Ampaire
- Industry: Aerospace manufacturer
- Founded: 2017
- Headquarters: Hawthorne, California, United States
- Key people: Kevin Noertker (co-founder and chief executive)
- Products: Electric aircraft
- Website: www.ampaire.com

= Ampaire =

Electric aircraft developer

Ampaire is an American aircraft manufacturer startup based in Hawthorne, California.

== History ==

The company developed the Electric EEL, based on a Cessna 337 Skymaster (a push-pull aircraft) with a piston engine replaced by an electric motor powered by a battery, in a parallel hybrid configuration. The demonstrator first flew on 6 June 2019.

In 2020, Scottish regional carrier Loganair trialled the Electric EEL with 70% fuel savings for short hops and 50% for longer flights of 50-250 miles (80-400 km).
In February 2021, online booking platform Surf Air Mobility attempted to acquire Ampaire, but this was abandoned by April 2022.
By then, ground tests of its Eco Caravan, a hybrid-electric Grand Caravan, were under way, towards a first flight in the second half of 2022 and service entry in 2024, as a retrofit with a STC.

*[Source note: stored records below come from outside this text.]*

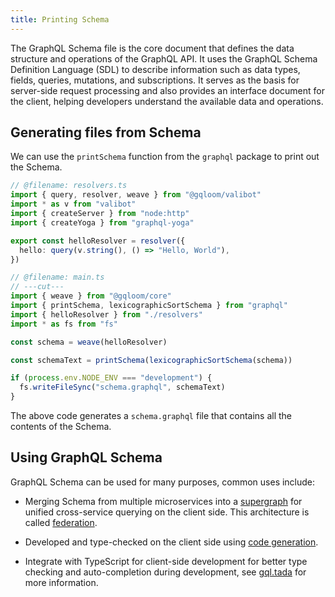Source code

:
 ```yaml
---
title: Printing Schema
---
```


The GraphQL Schema file is the core document that defines the data structure and operations of the GraphQL API. It uses the GraphQL Schema Definition Language (SDL) to describe information such as data types, fields, queries, mutations, and subscriptions. It serves as the basis for server-side request processing and also provides an interface document for the client, helping developers understand the available data and operations.

## Generating files from Schema

We can use the `printSchema` function from the `graphql` package to print out the Schema.

```ts twoslash
// @filename: resolvers.ts
import { query, resolver, weave } from "@gqloom/valibot"
import * as v from "valibot"
import { createServer } from "node:http"
import { createYoga } from "graphql-yoga"

export const helloResolver = resolver({
  hello: query(v.string(), () => "Hello, World"),
})

// @filename: main.ts
// ---cut---
import { weave } from "@gqloom/core"
import { printSchema, lexicographicSortSchema } from "graphql"
import { helloResolver } from "./resolvers"
import * as fs from "fs"

const schema = weave(helloResolver)

const schemaText = printSchema(lexicographicSortSchema(schema))

if (process.env.NODE_ENV === "development") {
  fs.writeFileSync("schema.graphql", schemaText)
}
```

The above code generates a `schema.graphql` file that contains all the contents of the Schema.

## Using GraphQL Schema

GraphQL Schema can be used for many purposes, common uses include:

- Merging Schema from multiple microservices into a [supergraph](https://www.apollographql.com/docs/federation/building-supergraphs/subgraphs-overview) for unified cross-service querying on the client side. This architecture is called [federation](./federation).

- Developed and type-checked on the client side using [code generation](https://the-guild.dev/graphql/codegen).

- Integrate with TypeScript for client-side development for better type checking and auto-completion during development, see [gql.tada](https://gql-tada.0no.co/) for more information.
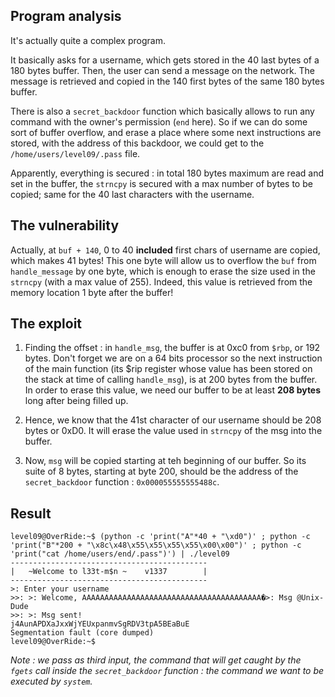 ## Program analysis

It's actually quite a complex program.

It basically asks for a username, which gets stored in the 40 last bytes of a 180 bytes buffer. Then, the user can send a message on the network. The message is retrieved and copied in the 140 first bytes of the same 180 bytes buffer.

There is also a `secret_backdoor` function which basically allows to run any command with the owner's permission (`end` here). So if we can do some sort of buffer overflow, and erase a place where some next instructions are stored, with the address of this backdoor, we could get to the `/home/users/level09/.pass` file.

Apparently, everything is secured : in total 180 bytes maximum are read and set in the buffer, the `strncpy` is secured with a max number of bytes to be copied; same for the 40 last characters with the username.


## The vulnerability

Actually, at `buf + 140`, 0 to 40 **included** first chars of username are copied, which makes 41 bytes! This one byte will allow us to overflow the `buf` from `handle_message` by one byte, which is enough to erase the size used in the `strncpy` (with a max value of 255). Indeed, this value is retrieved from the memory location 1 byte after the buffer!


## The exploit

1. Finding the offset : in `handle_msg`, the buffer is at 0xc0 from `$rbp`, or 192 bytes. Don't forget we are on a 64 bits processor so the next instruction of the main function (its $rip register whose value has been stored on the stack at time of calling `handle_msg`), is at 200 bytes from the buffer. In order to erase this value, we need our buffer to be at least **208 bytes** long after being filled up.

2. Hence, we know that the 41st character of our username should be 208 bytes or 0xD0. It will erase the value used in `strncpy` of the msg into the buffer.

3. Now, `msg` will be copied starting at teh beginning of our buffer. So its suite of 8 bytes, starting at byte 200, should be the address of the `secret_backdoor` function : `0x000055555555488c`.


## Result

```
level09@OverRide:~$ (python -c 'print("A"*40 + "\xd0")' ; python -c 'print("B"*200 + "\x8c\x48\x55\x55\x55\x55\x00\x00")' ; python -c 'print("cat /home/users/end/.pass")') | ./level09
--------------------------------------------
|   ~Welcome to l33t-m$n ~    v1337        |
--------------------------------------------
>: Enter your username
>>: >: Welcome, AAAAAAAAAAAAAAAAAAAAAAAAAAAAAAAAAAAAAAAA�>: Msg @Unix-Dude
>>: >: Msg sent!
j4AunAPDXaJxxWjYEUxpanmvSgRDV3tpA5BEaBuE
Segmentation fault (core dumped)
level09@OverRide:~$
```

*Note : we pass as third input, the command that will get caught by the `fgets` call inside the `secret_backdoor` function : the command we want to be executed by `system`.*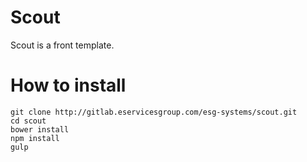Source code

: # Scout

Scout is a front template.

# How to install

```
git clone http://gitlab.eservicesgroup.com/esg-systems/scout.git
cd scout
bower install
npm install
gulp
```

The parallel hybrid architecture does not require recharging after each flight, to avoid being dependent on charging infrastructure. Ampaire is considering for 2025 or 2026 a 19-passenger Eco Otter SX based on the De Havilland Canada DHC-6 Twin Otter with four motors instead of two turboprops. Ampaire next step would be a Dash 8 or ATR type, and ultimately a clean-sheet Tailwind with a propulsive ducted fan for boundary-layer ingestion.

On 18 November 2022, Ampaire flew its Eco-Caravan maiden flight: the hybrid electric aircraft uses a RED A03 diesel engine to reduce fuel consumption by 70% on shorter trips to 50% on longer ones, retaining the Grand Caravan payload capabilities with range improved to 1,100 nmi; supplemental type certificate (STC) is targeted for 2024.

The smaller 270 kW AMP-H270 powertrain uses a DeltaHawk DH180 diesel engine, providing a 45% cruise efficiency gain over a conventional combustion engine and double the efficiency of comparable gas turbines.